▶ [Task to carry out] Would you restate the entries below word for word, starting at the first line and ending with the one that has "Divulapitiya, Boralesgamuwa. 1b."?

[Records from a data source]
· · ·

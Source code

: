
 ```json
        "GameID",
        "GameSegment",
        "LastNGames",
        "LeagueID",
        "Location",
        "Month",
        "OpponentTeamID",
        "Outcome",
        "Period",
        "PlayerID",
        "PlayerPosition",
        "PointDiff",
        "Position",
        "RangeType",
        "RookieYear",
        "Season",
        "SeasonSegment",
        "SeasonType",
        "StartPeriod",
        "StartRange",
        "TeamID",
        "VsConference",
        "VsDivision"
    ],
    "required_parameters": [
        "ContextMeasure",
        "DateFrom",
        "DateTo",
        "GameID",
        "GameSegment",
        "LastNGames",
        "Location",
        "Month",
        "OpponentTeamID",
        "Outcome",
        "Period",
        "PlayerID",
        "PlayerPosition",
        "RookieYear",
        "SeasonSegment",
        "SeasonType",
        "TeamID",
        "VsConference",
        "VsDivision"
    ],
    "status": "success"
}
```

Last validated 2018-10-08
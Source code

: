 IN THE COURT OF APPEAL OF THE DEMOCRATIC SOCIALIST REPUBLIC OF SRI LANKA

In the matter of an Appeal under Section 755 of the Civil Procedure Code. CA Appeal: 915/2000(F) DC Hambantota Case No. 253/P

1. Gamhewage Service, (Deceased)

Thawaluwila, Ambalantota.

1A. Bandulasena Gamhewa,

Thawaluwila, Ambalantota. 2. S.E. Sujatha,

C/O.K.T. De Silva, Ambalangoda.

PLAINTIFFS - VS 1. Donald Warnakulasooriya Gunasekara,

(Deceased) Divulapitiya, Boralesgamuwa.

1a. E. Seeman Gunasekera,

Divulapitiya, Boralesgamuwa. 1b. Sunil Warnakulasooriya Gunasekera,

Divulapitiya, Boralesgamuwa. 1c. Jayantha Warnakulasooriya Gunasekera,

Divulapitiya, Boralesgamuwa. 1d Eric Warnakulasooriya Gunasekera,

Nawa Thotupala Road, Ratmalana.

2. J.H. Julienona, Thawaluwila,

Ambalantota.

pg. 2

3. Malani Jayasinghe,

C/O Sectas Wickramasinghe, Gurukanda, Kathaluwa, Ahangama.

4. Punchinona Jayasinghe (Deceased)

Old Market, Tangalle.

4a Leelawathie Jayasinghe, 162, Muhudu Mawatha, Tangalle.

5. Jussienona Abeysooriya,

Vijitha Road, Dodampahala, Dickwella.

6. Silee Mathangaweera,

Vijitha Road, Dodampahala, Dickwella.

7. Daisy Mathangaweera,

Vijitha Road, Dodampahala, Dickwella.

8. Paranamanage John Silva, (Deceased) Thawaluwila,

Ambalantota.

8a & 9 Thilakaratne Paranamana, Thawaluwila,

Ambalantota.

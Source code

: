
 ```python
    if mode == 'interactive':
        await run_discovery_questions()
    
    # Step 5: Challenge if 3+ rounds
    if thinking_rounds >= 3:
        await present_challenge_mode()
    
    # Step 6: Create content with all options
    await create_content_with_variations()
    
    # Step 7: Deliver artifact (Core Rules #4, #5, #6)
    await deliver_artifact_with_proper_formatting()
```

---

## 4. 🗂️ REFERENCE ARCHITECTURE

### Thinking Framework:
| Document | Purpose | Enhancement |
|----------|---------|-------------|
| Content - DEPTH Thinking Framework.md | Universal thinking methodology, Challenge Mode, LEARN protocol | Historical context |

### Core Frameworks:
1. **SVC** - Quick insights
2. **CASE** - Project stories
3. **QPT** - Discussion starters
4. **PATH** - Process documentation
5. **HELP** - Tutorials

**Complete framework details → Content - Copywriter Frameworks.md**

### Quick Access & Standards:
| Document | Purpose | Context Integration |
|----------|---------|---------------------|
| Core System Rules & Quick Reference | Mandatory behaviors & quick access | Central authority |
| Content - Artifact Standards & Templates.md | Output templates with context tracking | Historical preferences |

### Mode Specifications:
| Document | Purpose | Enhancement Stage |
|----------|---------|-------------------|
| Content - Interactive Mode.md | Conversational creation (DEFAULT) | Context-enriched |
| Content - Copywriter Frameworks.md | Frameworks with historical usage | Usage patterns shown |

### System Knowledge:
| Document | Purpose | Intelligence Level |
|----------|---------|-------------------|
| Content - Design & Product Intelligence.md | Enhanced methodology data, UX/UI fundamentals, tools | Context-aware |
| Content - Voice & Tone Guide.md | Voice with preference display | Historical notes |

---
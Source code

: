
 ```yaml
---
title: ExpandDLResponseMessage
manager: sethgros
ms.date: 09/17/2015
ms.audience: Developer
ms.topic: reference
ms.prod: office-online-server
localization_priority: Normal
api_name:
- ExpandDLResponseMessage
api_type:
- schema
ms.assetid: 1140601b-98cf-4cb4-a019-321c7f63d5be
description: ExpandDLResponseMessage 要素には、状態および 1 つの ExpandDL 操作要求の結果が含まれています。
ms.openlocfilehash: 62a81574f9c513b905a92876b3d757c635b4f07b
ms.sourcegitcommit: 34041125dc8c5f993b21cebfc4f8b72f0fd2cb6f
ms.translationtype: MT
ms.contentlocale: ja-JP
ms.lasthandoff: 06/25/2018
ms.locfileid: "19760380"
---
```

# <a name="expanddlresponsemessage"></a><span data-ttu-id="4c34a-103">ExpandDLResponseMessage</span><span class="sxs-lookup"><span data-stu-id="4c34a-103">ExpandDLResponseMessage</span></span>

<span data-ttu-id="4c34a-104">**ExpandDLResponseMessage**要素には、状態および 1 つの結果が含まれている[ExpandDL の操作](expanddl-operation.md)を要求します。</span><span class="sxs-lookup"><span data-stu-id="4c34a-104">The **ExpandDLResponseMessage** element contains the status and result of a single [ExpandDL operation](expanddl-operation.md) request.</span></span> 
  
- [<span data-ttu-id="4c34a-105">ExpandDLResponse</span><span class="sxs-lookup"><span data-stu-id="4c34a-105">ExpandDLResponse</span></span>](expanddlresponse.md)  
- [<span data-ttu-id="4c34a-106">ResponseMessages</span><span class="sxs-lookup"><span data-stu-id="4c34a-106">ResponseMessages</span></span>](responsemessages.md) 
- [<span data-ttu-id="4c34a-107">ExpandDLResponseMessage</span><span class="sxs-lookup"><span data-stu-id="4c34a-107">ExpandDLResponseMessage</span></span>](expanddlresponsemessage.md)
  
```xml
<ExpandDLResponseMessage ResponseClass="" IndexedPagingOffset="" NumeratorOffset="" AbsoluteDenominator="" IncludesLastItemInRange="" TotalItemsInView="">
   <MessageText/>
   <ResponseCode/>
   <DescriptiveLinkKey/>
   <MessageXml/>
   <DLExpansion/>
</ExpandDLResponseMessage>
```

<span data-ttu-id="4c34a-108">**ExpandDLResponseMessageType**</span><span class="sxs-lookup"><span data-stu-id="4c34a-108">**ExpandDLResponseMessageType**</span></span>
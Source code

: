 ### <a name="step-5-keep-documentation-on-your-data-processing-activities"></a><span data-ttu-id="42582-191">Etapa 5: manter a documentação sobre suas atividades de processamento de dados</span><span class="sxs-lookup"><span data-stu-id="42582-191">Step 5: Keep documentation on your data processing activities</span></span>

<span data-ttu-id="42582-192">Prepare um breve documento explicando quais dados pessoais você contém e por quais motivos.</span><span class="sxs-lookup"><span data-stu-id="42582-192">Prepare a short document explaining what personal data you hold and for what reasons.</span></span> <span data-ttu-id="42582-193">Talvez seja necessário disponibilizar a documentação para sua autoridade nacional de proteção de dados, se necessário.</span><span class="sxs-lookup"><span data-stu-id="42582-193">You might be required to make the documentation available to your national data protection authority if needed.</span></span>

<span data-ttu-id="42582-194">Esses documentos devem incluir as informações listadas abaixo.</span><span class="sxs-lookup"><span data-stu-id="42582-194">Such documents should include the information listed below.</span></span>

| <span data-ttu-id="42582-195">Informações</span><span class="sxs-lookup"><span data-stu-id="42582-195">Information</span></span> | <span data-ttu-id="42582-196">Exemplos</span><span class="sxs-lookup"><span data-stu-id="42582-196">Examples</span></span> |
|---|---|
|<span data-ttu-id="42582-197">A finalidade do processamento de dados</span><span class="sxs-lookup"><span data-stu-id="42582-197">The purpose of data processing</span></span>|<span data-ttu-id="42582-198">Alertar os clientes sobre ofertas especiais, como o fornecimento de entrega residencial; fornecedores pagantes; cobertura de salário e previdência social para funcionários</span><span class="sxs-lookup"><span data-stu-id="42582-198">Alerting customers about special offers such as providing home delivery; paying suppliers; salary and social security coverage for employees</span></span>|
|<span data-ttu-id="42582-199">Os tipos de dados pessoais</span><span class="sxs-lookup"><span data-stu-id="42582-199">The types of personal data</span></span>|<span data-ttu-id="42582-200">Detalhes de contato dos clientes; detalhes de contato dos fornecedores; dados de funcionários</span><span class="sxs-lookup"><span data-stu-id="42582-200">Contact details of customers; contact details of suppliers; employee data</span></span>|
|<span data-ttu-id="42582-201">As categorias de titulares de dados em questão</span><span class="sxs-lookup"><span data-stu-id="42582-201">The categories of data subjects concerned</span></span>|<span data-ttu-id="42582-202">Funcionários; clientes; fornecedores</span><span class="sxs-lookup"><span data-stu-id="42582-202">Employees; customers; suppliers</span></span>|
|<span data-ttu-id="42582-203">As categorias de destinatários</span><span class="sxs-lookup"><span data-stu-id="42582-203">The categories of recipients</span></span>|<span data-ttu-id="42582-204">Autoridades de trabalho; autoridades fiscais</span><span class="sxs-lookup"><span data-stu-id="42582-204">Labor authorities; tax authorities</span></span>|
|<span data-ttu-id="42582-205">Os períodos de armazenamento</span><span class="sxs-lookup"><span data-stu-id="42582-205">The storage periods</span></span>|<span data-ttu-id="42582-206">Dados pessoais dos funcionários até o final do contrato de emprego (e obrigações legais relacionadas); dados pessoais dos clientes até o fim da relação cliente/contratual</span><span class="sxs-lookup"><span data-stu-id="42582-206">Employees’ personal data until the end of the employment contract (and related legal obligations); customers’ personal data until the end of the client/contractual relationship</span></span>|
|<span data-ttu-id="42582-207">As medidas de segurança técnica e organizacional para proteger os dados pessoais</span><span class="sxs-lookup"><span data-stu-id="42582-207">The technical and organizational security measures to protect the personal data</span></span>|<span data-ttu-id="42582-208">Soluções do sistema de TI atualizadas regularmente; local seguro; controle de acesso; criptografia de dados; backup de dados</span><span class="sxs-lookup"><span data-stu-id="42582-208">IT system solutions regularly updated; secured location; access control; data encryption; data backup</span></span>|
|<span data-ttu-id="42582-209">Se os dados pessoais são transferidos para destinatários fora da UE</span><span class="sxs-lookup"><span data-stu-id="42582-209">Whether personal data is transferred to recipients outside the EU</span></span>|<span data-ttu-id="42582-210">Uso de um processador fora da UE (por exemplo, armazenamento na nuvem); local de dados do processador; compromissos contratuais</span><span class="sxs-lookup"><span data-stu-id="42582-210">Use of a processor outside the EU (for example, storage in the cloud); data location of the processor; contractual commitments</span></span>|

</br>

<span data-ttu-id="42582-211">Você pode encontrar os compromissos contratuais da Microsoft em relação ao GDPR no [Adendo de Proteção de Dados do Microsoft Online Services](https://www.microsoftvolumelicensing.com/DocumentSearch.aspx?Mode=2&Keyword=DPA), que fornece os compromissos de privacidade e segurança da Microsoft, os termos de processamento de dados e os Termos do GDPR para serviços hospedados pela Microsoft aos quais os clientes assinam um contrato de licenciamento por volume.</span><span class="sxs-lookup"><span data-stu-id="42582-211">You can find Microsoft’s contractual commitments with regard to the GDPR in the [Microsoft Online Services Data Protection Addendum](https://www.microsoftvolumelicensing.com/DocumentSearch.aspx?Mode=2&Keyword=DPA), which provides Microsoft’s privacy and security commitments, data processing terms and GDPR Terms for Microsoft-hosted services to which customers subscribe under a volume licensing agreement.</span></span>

· · ·

▶ [Response for this exercise]
Source code

:
 ```json
        "GameID",
        "GameSegment",
        "LastNGames",
        "LeagueID",
        "Location",
        "Month",
        "OpponentTeamID",
        "Outcome",
        "Period",
        "PlayerID",
        "PlayerPosition",
        "PointDiff",
        "Position",
        "RangeType",
        "RookieYear",
        "Season",
        "SeasonSegment",
        "SeasonType",
        "StartPeriod",
        "StartRange",
        "TeamID",
        "VsConference",
        "VsDivision"
    ],
    "required_parameters": [
        "ContextMeasure",
        "DateFrom",
        "DateTo",
        "GameID",
        "GameSegment",
        "LastNGames",
        "Location",
        "Month",
        "OpponentTeamID",
        "Outcome",
        "Period",
        "PlayerID",
        "PlayerPosition",
        "RookieYear",
        "SeasonSegment",
        "SeasonType",
        "TeamID",
        "VsConference",
        "VsDivision"
    ],
    "status": "success"
}
```

Last validated 2018-10-08
Source code

: IN THE COURT OF APPEAL OF THE DEMOCRATIC SOCIALIST REPUBLIC OF SRI LANKA

In the matter of an Appeal under Section 755 of the Civil Procedure Code. CA Appeal: 915/2000(F) DC Hambantota Case No. 253/P

1. Gamhewage Service, (Deceased)

Thawaluwila, Ambalantota.

1A. Bandulasena Gamhewa,

Thawaluwila, Ambalantota. 2. S.E. Sujatha,

C/O.K.T. De Silva, Ambalangoda.

PLAINTIFFS - VS 1. Donald Warnakulasooriya Gunasekara,

(Deceased) Divulapitiya, Boralesgamuwa.

1a. E. Seeman Gunasekera,

Divulapitiya, Boralesgamuwa. 1b. Sunil Warnakulasooriya Gunasekera,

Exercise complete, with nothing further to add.